▸ **Your objective**
For the records that follow, please set down exactly the lines between the one holding "the unintegrated kinematic" and the one holding "To the Mathematica", inclusive, and only those.

Listed entries section start

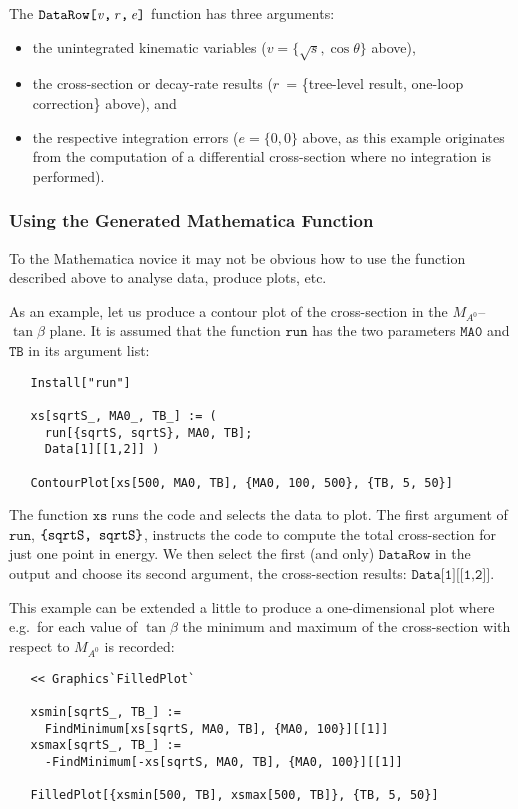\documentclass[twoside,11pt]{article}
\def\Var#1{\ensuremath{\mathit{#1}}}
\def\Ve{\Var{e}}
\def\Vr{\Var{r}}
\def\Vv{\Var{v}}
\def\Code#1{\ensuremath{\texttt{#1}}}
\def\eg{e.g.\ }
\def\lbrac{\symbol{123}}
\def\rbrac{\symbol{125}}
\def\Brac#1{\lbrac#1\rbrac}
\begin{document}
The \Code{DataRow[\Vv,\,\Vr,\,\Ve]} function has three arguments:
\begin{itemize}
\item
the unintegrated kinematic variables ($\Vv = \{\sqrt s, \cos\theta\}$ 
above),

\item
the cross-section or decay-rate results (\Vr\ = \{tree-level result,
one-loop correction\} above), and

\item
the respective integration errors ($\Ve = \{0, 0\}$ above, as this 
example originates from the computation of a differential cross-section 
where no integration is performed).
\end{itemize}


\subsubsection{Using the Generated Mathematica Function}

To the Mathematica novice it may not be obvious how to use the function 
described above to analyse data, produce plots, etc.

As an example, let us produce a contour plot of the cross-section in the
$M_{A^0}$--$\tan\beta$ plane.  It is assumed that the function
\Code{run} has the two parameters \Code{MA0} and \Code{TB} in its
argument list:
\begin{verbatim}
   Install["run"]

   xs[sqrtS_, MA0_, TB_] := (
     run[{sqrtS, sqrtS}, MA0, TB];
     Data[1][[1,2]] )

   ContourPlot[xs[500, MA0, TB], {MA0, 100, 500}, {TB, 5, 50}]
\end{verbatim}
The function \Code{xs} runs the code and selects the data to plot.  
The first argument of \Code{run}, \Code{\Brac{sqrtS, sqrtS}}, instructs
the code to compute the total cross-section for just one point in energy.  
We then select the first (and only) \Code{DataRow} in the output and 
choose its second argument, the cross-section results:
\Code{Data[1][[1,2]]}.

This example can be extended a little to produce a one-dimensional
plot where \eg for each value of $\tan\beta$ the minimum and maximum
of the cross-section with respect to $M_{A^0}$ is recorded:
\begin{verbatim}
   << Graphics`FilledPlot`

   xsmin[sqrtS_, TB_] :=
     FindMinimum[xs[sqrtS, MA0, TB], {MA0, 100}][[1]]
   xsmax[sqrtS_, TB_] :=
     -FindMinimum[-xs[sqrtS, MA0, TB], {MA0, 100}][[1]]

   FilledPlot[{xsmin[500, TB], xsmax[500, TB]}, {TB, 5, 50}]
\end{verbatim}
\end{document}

Listed entries section end
Listed entries section start

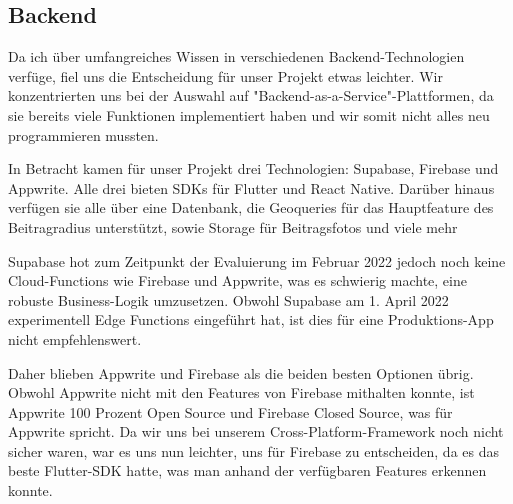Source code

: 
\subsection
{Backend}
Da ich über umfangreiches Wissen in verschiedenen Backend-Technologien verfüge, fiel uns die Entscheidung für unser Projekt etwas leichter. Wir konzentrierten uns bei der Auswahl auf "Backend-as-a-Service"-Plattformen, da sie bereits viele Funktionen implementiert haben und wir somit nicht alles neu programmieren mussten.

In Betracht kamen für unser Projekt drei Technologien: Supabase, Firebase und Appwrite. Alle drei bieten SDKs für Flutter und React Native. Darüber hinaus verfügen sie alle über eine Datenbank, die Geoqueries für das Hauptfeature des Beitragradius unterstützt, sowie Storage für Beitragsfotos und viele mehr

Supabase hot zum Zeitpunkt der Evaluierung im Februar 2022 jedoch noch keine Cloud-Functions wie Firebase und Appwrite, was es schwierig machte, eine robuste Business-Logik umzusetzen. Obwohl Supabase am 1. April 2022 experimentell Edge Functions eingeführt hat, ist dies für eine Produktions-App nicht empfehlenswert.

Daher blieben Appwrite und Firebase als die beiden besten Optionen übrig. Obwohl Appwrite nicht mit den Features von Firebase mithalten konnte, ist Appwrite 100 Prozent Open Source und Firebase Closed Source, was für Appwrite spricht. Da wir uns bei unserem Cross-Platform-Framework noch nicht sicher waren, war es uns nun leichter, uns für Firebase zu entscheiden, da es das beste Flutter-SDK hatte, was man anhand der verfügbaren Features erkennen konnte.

Listed entries section end

▸ **Answer space**
the unintegrated kinematic variables ($\Vv = \{\sqrt s, \cos\theta\}$ 
above),

\item
the cross-section or decay-rate results (\Vr\ = \{tree-level result,
one-loop correction\} above), and

\item
the respective integration errors ($\Ve = \{0, 0\}$ above, as this 
example originates from the computation of a differential cross-section 
where no integration is performed).
\end{itemize}


\subsubsection{Using the Generated Mathematica Function}

To the Mathematica novice it may not be obvious how to use the function 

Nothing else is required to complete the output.